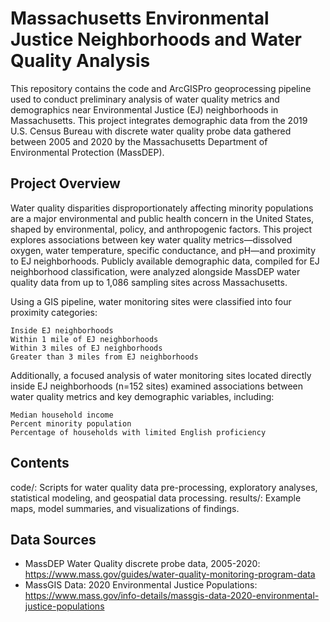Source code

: # Massachusetts Environmental Justice Neighborhoods and Water Quality Analysis
This repository contains the code and ArcGISPro geoprocessing pipeline used to conduct preliminary analysis of water quality metrics and demographics near Environmental Justice (EJ) neighborhoods in Massachusetts. This project integrates demographic data from the 2019 U.S. Census Bureau with discrete water quality probe data gathered between 2005 and 2020 by the Massachusetts Department of Environmental Protection (MassDEP). 

## Project Overview 
Water quality disparities disproportionately affecting minority populations are a major environmental and public health concern in the United States, shaped by environmental, policy, and anthropogenic factors. This project explores associations between key water quality metrics—dissolved oxygen, water temperature, specific conductance, and pH—and proximity to EJ neighborhoods. Publicly available demographic data, compiled for EJ neighborhood classification, were analyzed alongside MassDEP water quality data from up to 1,086 sampling sites across Massachusetts.

Using a GIS pipeline, water monitoring sites were classified into four proximity categories:

    Inside EJ neighborhoods
    Within 1 mile of EJ neighborhoods
    Within 3 miles of EJ neighborhoods
    Greater than 3 miles from EJ neighborhoods

Additionally, a focused analysis of water monitoring sites located directly inside EJ neighborhoods (n=152 sites) examined associations between water quality metrics and key demographic variables, including:

    Median household income
    Percent minority population
    Percentage of households with limited English proficiency


## Contents

code/: Scripts for water quality data pre-processing, exploratory analyses, statistical modeling, and geospatial data processing.
results/: Example maps, model summaries, and visualizations of findings.

## Data Sources

- MassDEP Water Quality discrete probe data, 2005-2020: https://www.mass.gov/guides/water-quality-monitoring-program-data
- MassGIS Data: 2020 Environmental Justice Populations: https://www.mass.gov/info-details/massgis-data-2020-environmental-justice-populations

◆ ◆ ◆ ◆ ◆ ◆ ◆

> **Your instructions**
Go through the lines above and copy any that contain "miles".

> **Reply to the task**
    Within 3 miles of EJ neighborhoods
    Greater than 3 miles from EJ neighborhoods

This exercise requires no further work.